И главное – никакие попятные ходы, которые пошли с осени 1956 г. чередой, уже не могли погасить импульса, который дал оглашенный перед миллионами людей текст. Если люди начали размышлять – трудно заставить их прекратить это делать без применения особых мер. Первооткрыватель и лучший знаток тоталитарного устройства Ханна Арендт писала 10 лет спустя: “<...> Попытки реабилитировать Сталина и заставить умолкнуть все более громкие требования свободы слова и мысли <...> повторяются вновь и вновь, но ни одна из этих попыток не была очень успешной и вряд ли окажется таковой, если не будут восстановлены в полном объеме террор и полицейское правление”. Доклад Хрущева стал действенным противоядием от такого восстановления “в полном объеме” – в этом главное значение сделанного его автором. Старого нельзя стало вернуть. Можно было только продолжать, что и было сделано на ХХII съезде, – решение о выносе тела Сталина из Мавзолея, сносе памятников по всей стране. Считая бесспорным отсутствие в стране “всех форм политической свободы”, Арендт писала: “Дело выглядит так, как будто ничего не изменилось, но в действительности изменилось все. Когда Сталин умер, столы писателей и художников были пусты. Сегодня существует литература, циркулирующая в рукописях, а в студиях художников создаются все виды современной живописи... Различие между подпольной литературой и отсутствием литературы равно различию между единицей и нулем”.

То, чего не было

Тронуть же экономику Хрущев не решился, как и политику, и гражданское устройство, – оставил это на долю Ельцина. А ведь можно было, казалось, идти дальше в “восстановлении ленинских норм” – объявить, что страна возвращается к нэпу. 1956 год!.. Еще живы и дееспособны люди, которые прекрасно помнят частную собственность (не 75 лет назад, как набежало к 1992 г., когда и нэп-то уже некому было помнить). Еще немало крестьянских сыновей, не забывших, что такое работать на земле. Но нет – продолжалось “плановое хозяйство”. В декабре каждого года по всей стране придумывали земляные работы – надо было “освоить” средства, иначе на будущий год срежут: деньги в буквальном смысле зарывали в землю.
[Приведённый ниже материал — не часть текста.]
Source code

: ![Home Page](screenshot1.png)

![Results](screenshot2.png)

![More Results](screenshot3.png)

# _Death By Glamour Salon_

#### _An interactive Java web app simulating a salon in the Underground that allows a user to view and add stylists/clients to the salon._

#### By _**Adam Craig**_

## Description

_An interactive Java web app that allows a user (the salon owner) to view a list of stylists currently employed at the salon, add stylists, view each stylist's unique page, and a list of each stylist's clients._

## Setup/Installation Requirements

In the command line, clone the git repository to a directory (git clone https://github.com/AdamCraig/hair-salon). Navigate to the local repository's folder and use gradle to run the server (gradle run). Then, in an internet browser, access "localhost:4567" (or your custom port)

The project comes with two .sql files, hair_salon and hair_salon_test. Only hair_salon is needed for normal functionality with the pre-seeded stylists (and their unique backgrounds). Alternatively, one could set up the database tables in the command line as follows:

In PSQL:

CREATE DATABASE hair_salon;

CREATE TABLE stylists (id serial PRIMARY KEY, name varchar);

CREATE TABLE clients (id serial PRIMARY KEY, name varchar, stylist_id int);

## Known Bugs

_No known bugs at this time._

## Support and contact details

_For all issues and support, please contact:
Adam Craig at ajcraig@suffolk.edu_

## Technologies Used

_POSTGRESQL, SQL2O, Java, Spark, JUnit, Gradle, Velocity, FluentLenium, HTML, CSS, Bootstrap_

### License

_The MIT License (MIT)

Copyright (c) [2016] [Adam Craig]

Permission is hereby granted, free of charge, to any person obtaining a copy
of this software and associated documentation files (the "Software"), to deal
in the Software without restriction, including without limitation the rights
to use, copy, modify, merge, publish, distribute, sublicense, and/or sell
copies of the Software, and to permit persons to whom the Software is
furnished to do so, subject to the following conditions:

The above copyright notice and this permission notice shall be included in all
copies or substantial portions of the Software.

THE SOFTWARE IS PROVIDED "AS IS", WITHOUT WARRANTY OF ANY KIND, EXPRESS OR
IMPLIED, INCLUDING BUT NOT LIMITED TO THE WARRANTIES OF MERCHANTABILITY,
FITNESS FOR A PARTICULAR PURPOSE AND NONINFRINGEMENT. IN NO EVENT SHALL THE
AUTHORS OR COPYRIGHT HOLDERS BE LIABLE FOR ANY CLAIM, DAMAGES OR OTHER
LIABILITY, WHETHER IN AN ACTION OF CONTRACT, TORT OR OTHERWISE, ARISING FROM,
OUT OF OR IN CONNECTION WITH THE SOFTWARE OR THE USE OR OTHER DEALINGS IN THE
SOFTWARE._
Страна была утыкана долгостроем: множество людей “сверху донизу кровно заинтересованы в том, чтобы как можно больше строек начинать, но мало кто заинтересован в том, чтобы их завершать”, писал в своей книге “Тщательно спланированное самоубийство” Отто Лацис, в 1956 г. выбравший сам при распределении после журфака Сахалин и ставший корреспондентом промышленного отдела газеты “Советский Сахалин”. Академик Тигран Хачатуров, вполне ортодоксальный советский экономист, подсчитал, что ежегодные потери от происшедшего за последнее время снижения эффективности капиталовложений превысили среднегодовые материальные потери от фашистского нашествия в годы Великой Отечественной войны. Давно сказано умным человеком: “Русских могут победить только русские”.

Опоздание на 35 лет оказалось трагическим. Чувствовать его на своей шкуре мы будем еще долго – и гражданскую неотесанность, и экономическую невышколенность. Очень долго.